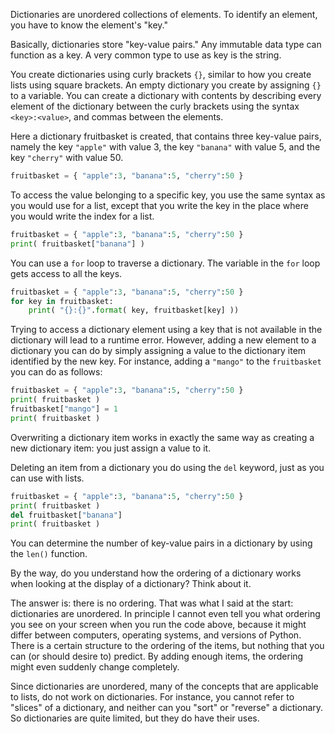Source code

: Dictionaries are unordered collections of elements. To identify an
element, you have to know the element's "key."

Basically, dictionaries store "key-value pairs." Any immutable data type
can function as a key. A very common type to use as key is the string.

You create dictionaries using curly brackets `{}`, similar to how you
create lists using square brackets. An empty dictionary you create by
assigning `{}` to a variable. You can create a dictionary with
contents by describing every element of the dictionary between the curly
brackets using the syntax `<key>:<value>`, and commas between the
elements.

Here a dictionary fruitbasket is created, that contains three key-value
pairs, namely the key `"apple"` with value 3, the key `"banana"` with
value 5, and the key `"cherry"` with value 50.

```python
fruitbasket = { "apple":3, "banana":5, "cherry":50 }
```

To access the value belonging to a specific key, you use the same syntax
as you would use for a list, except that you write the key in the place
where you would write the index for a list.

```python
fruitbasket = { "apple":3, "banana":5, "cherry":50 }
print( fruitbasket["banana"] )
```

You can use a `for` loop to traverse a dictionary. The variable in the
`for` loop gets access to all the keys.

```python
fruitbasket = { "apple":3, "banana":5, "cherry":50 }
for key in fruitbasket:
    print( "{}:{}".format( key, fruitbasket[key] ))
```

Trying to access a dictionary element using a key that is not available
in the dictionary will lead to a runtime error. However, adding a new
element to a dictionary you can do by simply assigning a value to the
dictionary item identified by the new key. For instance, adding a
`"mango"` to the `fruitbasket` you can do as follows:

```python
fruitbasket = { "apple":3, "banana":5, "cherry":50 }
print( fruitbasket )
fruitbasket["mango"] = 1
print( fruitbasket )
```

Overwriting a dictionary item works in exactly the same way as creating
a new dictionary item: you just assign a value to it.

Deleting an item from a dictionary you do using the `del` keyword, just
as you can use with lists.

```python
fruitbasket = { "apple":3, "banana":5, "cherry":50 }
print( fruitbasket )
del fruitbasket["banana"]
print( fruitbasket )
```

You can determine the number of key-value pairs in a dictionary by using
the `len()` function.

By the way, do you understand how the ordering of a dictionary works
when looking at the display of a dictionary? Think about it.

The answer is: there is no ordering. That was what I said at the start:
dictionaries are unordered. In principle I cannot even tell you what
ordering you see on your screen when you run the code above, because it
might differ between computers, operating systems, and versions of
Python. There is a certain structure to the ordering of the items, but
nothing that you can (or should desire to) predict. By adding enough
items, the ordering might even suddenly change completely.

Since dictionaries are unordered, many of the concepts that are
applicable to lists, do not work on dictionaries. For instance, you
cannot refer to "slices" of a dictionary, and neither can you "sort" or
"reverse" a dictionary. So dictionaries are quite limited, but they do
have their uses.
== == ==
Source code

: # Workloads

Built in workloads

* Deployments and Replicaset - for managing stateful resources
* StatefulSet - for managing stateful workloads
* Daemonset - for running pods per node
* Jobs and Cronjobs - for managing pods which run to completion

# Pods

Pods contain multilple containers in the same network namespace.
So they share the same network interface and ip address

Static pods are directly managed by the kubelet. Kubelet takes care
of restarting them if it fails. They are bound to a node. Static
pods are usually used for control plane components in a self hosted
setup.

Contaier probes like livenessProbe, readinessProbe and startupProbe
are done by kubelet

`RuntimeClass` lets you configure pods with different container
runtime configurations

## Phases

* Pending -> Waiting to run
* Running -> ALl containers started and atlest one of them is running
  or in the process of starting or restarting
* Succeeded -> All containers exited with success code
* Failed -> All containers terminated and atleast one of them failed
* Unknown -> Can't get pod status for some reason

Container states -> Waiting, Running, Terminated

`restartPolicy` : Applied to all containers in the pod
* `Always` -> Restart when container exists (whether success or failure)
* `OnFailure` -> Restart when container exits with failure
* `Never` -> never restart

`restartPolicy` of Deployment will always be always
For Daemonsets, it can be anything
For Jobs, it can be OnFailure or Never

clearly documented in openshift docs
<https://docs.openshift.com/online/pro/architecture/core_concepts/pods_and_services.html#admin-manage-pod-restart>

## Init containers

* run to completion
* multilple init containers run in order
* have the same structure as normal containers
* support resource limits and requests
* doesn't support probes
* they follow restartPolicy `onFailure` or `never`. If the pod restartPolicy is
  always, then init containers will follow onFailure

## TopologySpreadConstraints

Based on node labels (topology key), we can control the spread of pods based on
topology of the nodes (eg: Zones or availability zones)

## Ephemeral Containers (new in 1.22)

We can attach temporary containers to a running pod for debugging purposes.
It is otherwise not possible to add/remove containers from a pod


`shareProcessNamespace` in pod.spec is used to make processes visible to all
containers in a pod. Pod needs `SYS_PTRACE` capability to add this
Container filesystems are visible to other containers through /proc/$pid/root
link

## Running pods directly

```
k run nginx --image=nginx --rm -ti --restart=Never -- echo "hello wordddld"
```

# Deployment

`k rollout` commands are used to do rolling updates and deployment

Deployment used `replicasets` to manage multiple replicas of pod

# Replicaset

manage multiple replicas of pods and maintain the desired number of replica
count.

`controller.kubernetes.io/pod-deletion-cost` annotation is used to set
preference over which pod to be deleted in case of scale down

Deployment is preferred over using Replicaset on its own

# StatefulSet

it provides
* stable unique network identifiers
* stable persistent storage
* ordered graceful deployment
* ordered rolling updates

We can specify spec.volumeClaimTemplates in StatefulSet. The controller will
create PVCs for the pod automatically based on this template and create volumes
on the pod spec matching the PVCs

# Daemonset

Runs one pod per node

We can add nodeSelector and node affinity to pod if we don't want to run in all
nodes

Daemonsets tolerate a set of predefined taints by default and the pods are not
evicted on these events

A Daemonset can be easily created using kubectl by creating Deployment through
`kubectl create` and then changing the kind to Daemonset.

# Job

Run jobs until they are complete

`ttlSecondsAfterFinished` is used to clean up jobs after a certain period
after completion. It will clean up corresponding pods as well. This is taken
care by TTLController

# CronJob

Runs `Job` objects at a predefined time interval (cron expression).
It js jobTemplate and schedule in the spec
== == ==
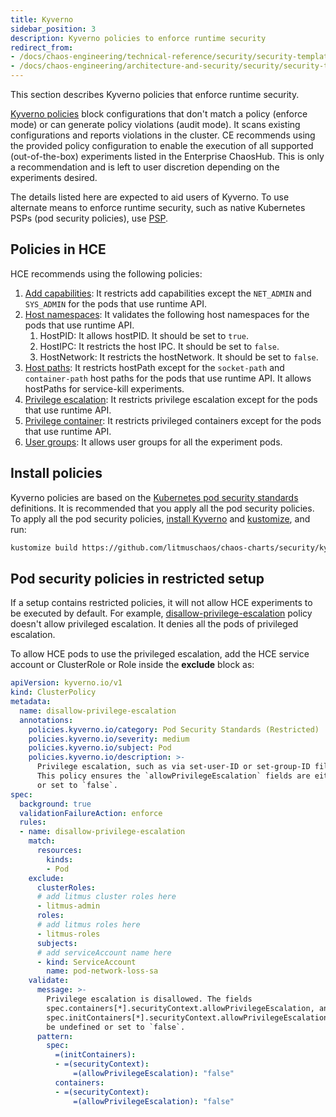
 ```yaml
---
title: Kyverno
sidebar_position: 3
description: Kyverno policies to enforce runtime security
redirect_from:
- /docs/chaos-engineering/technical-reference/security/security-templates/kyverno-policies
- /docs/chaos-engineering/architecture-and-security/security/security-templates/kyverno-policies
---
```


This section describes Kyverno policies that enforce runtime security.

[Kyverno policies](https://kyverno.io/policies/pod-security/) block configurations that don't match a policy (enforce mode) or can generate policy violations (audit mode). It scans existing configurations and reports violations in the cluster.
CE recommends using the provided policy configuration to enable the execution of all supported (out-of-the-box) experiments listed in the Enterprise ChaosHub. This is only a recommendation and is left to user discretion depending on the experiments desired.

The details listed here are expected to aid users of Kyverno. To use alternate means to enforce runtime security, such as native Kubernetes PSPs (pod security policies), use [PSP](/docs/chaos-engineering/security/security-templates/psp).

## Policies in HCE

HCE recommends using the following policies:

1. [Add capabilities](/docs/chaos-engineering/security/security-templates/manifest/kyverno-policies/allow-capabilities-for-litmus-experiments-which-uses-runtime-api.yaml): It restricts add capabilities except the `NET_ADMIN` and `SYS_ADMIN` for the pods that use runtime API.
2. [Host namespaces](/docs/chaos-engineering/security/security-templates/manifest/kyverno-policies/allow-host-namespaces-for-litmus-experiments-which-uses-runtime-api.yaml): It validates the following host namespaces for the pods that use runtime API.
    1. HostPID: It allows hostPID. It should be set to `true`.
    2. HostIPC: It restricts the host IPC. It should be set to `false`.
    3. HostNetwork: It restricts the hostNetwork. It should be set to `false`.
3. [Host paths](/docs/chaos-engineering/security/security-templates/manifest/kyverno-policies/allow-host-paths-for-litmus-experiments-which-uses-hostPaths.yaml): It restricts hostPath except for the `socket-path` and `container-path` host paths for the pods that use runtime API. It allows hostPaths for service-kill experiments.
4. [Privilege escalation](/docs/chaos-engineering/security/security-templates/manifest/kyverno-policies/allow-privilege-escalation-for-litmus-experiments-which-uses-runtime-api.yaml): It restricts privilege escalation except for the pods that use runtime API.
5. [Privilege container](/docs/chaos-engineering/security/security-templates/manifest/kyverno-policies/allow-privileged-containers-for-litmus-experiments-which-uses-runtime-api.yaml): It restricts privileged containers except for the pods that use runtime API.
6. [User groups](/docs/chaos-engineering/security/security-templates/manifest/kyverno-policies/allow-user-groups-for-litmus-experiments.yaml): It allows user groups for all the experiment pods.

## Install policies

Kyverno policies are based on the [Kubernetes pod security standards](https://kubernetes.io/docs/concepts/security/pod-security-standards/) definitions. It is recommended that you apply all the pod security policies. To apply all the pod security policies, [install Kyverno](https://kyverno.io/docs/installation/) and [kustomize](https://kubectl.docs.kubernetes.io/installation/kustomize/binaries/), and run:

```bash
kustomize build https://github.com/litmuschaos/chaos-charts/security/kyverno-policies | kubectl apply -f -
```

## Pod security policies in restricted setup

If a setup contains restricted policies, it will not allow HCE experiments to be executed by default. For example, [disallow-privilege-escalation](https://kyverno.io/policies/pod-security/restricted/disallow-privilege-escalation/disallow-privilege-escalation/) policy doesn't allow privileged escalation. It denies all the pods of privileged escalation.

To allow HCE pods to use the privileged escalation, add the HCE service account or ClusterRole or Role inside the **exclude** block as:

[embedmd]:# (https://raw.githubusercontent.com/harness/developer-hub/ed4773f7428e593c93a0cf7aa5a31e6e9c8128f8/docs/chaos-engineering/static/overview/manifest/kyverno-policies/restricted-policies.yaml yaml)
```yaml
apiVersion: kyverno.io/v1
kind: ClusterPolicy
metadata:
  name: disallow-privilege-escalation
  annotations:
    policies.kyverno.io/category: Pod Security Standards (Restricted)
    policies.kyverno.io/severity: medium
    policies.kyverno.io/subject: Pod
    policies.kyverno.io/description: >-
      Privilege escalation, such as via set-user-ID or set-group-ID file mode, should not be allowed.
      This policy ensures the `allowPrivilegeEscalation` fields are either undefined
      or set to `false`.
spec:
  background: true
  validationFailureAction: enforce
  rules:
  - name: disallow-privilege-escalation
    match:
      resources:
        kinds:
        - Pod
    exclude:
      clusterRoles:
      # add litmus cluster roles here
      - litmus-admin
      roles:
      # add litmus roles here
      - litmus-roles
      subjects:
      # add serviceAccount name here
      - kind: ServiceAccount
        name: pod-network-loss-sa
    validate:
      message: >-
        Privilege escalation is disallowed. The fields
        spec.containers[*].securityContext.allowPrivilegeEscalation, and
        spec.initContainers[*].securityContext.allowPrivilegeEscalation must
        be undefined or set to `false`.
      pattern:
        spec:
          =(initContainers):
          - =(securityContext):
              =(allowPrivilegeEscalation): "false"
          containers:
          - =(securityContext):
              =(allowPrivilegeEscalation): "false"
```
== == ==
* Description of the task
In the listing above, transcribe exactly everything from the line containing "create PVCs for" down to the line containing "It js jobTemplate and schedule in the spec", including both and nothing more.

* Output below
create PVCs for the pod automatically based on this template and create volumes
on the pod spec matching the PVCs

# Daemonset

Runs one pod per node

We can add nodeSelector and node affinity to pod if we don't want to run in all
nodes

Daemonsets tolerate a set of predefined taints by default and the pods are not
evicted on these events

A Daemonset can be easily created using kubectl by creating Deployment through
`kubectl create` and then changing the kind to Daemonset.

# Job

Run jobs until they are complete

`ttlSecondsAfterFinished` is used to clean up jobs after a certain period
after completion. It will clean up corresponding pods as well. This is taken
care by TTLController

# CronJob

Runs `Job` objects at a predefined time interval (cron expression).
It js jobTemplate and schedule in the spec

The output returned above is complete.